> Given data
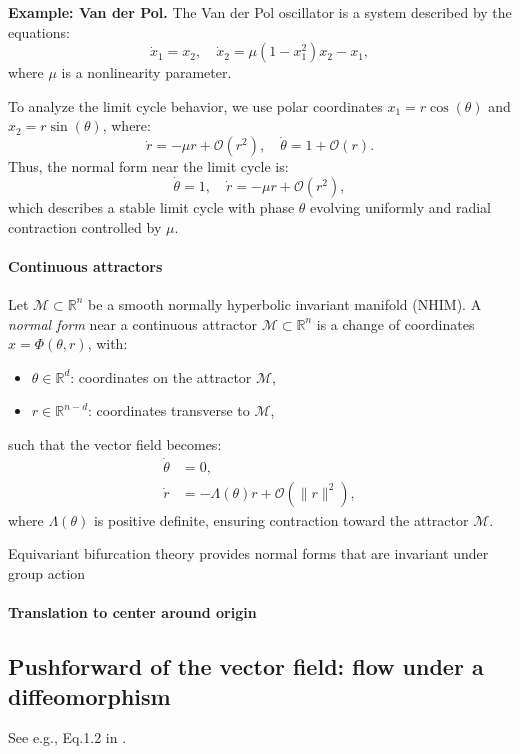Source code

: \documentclass{article}
\theoremstyle{definition} \newtheorem{definition}{Definition}  \newtheorem{example}{Example}
\theoremstyle{remark} \newtheorem{remark}{Remark}
\newcommand{\reals}{\mathbb{R}}
\newcommand{\manifold}{\mathcal{M}}
\newcounter{ct}
\begin{document}
\textbf{Example: Van der Pol.} 
The Van der Pol oscillator is a system described by the equations:
\[
\dot{x}_1 = x_2, \quad \dot{x}_2 = \mu (1 - x_1^2) x_2 - x_1,
\]
where \( \mu \) is a nonlinearity parameter.

To analyze the limit cycle behavior, we use polar coordinates \( x_1 = r \cos(\theta) \) and \( x_2 = r \sin(\theta) \), where:
\[
\dot{r} = -\mu r + \mathcal{O}(r^2), \quad \dot{\theta} = 1 + \mathcal{O}(r).
\]
Thus, the normal form near the limit cycle is:
\[
\dot{\theta} = 1, \quad \dot{r} = -\mu r + \mathcal{O}(r^2),
\]
which describes a stable limit cycle with phase \( \theta \) evolving uniformly and radial contraction controlled by \( \mu \).


\paragraph{Continuous attractors}%
Let $\manifold\subset\reals^n$  be a smooth normally hyperbolic invariant manifold (NHIM).
A \emph{normal form} near a continuous attractor \(\manifold \subset \mathbb{R}^n \) is a change of coordinates 
\( x = \Phi(\theta, r) \), with:
\begin{itemize}
  \item \( \theta \in \mathbb{R}^d \): coordinates on the attractor \( \manifold\),
  \item \( r \in \mathbb{R}^{n-d} \): coordinates transverse to \(\manifold \),
\end{itemize}
such that the vector field becomes:
\[
\begin{aligned}
\dot{\theta} &= 0, \\
\dot{r} &= -\Lambda(\theta) r + \mathcal{O}(\|r\|^2),
\end{aligned}
\]
where \( \Lambda(\theta) \) is positive definite, ensuring contraction toward the attractor \(\manifold\).

Equivariant bifurcation theory provides normal forms that are invariant under group action


\paragraph{Translation to center around origin}




\subsection{Pushforward of the vector field: flow under a diffeomorphism}
See e.g., Eq.1.2 in \citep{agrachev2013control}.
\end{document}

> Work to complete
Among the lines above, which contain the word "begin"? Copy every one.

> Response
\begin{document}
\begin{itemize}
\begin{aligned}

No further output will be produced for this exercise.